Use the best quality chocolate possible and never never ever use milk chocolate |
For the cake
- 200 grams plain flour
- ½ teaspoon bicarbonate of soda
- 50 grams cocoa powder
- 275 grams golden caster sugar
- 175 grams soft unsalted butter
- 2 large eggs
- 1 tablespoon vanilla extract
- 80 ml sour cream
- 125 ml boiling water
- 175 grams dark chocolate chips
For the syrup and topping
- 1 teaspoon cocoa powder
- 125 ml water
- 50 grams golden caster sugar
- 50 grams dark muscovado sugar
- 25 grams dark chocolate (from a bar)
Method
- Take whatever you need out of the fridge in good time for all ingredients to come to room temperature.
- Preheat the oven 170°C/325ºF and line a 2lb loaf tin with greased paper (I always use a preformed liner as it's easier).
- And now the incredibly difficult, but extremely skilful, job of assembling the ingredients. Put the flour, bicarb, cocoa, sugar, butter, eggs, vanilla and sour cream into your Kenwood bowl (other makes of food processor are available) and whisk to a smooth, satiny brown batter. Scrape down the sides with a rubber spatula and whisk again while pouring the boiling water into the mixture. Switch off and then fold in the chocolate chips.
Ready for the oven - Scrape the sides again and pour this unctuous batter (it really is quite liquid) into the prepared loaf tin and slide into the oven on a baking tray. Cook for about 1 hour. When it's ready, the loaf will be risen and cracked down the middle. A skewer will come out pretty clean but this should be a moist cake so a bit of stickiness is OK. Indeed, a bit of stickiness should be the cause of unbounded glee.
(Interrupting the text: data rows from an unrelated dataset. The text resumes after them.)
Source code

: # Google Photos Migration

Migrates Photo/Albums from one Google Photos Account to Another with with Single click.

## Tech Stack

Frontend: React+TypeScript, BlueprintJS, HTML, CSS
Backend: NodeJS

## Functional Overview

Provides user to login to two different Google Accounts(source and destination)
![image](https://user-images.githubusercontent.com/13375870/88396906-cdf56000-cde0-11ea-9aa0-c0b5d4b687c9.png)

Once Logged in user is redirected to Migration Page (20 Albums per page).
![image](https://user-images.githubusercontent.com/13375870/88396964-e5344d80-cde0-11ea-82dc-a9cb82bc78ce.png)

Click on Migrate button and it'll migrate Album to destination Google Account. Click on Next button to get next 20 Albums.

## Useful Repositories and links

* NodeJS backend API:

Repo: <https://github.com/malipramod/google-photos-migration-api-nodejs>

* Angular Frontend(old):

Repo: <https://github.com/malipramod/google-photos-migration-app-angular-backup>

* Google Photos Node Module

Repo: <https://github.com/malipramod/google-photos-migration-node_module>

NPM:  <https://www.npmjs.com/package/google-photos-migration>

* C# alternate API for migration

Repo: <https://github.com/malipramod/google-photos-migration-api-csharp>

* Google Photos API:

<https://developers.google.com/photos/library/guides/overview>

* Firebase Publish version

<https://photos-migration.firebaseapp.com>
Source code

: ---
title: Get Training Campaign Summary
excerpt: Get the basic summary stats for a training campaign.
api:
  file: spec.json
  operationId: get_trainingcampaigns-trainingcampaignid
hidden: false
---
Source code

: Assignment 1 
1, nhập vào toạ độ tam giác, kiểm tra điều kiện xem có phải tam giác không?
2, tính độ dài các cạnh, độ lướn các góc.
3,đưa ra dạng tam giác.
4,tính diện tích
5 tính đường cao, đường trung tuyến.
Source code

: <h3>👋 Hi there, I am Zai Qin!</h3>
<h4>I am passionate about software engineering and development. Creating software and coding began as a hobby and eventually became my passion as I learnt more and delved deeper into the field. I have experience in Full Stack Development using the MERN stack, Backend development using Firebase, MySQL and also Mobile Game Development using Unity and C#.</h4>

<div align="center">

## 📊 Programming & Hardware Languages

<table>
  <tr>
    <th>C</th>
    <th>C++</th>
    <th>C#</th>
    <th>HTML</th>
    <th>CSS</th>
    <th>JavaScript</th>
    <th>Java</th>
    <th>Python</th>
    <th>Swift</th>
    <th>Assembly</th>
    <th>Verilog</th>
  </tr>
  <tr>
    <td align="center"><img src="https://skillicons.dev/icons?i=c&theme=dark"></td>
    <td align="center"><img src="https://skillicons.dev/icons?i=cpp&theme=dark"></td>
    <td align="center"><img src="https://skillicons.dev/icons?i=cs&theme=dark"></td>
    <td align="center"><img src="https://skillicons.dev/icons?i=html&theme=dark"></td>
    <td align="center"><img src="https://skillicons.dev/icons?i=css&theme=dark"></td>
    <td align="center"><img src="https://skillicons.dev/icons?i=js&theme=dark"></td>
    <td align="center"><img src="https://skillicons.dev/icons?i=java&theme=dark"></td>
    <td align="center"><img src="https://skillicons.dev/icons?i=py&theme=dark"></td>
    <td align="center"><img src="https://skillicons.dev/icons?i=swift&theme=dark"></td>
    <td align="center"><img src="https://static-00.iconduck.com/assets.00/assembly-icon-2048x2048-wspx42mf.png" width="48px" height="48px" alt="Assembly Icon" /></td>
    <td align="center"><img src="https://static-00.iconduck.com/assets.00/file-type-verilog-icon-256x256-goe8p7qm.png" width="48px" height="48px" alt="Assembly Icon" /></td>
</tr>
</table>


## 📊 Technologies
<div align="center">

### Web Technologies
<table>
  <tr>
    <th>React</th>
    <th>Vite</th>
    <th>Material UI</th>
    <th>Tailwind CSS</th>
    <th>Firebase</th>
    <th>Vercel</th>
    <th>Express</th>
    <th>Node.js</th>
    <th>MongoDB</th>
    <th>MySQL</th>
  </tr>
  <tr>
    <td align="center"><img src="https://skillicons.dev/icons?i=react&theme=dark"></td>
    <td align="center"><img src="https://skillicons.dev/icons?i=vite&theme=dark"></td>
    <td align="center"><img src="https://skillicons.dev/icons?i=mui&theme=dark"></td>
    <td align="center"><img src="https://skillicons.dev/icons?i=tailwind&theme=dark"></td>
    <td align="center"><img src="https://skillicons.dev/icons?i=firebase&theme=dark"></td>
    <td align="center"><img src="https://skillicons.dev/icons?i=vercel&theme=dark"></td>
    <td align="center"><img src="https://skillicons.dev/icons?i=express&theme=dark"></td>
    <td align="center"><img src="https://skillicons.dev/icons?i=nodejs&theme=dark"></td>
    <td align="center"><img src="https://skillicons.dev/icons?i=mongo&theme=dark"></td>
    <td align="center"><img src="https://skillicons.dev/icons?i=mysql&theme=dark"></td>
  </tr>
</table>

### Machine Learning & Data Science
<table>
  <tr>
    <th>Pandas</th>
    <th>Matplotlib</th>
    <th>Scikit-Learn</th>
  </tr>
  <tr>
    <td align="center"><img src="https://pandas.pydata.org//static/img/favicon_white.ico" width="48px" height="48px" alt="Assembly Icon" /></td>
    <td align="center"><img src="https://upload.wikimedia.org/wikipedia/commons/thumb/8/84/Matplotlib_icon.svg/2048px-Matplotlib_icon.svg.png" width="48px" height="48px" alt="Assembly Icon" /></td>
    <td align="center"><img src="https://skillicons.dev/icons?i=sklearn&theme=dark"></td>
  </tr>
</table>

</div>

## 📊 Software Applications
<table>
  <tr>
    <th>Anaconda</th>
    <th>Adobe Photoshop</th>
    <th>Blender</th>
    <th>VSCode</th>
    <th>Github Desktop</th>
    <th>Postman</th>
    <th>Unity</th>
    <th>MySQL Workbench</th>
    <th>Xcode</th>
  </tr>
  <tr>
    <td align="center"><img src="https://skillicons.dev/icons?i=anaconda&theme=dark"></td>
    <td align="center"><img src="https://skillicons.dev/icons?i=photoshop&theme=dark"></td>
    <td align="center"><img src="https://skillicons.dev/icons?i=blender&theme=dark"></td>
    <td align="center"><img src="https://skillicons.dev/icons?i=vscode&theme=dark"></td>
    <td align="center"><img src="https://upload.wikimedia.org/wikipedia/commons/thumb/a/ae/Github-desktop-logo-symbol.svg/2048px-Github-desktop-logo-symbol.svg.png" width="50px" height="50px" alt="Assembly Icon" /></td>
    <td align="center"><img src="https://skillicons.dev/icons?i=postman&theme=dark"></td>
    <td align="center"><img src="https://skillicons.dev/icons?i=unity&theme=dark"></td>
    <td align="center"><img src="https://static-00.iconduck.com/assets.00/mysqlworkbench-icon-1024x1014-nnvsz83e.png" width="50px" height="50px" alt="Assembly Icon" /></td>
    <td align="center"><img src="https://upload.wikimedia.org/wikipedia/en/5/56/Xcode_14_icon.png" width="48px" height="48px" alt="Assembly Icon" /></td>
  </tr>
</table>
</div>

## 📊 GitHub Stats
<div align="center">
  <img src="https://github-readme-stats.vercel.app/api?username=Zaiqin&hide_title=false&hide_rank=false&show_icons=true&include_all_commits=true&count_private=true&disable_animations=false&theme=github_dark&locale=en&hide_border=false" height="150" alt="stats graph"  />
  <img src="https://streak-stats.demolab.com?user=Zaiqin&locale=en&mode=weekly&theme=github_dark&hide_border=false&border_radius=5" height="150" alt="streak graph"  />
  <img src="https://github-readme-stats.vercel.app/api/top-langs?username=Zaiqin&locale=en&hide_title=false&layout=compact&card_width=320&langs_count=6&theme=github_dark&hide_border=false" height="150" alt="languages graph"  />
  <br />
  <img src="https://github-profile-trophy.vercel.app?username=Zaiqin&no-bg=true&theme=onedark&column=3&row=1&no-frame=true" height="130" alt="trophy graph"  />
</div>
After baking and poking holes in it with a skewer. It sinks a little as it cools. - Not long before the cake is due out of the oven - say when it's had about 50 minutes - put the syrup ingredients of cocoa, water and sugar into a small saucepan and boil for around 5 minutes. What you are aiming for is something with a nice coating syrupy consistency.
- Take the cake out of the oven and put it on a cooling rack and, still in its tin, pierce here and there with a skewer. Then pour the syrup as evenly as possible, which is not very, over the surface of the cake. It will run to the sides of the tin, but some will have been absorbed in the middle. I use a silicon pastry 'brush' to make certain of a good coverage.
- But it does come out eventually and this is best done after the cake has become completely cold. It's too fragile to handle safely when it's warm.
All syrupped and waiting for the topping - And now for the topping. My original aim was to have curls but it didn't work out like that, probably because I was using an 85% cocoa bar which is hard. A vegetable peeler is ideal for scraping and producing reasonable size crumbs for sprinkling on the top of the cake. To help adhesion, I brushed a little honey on the surface before the topping.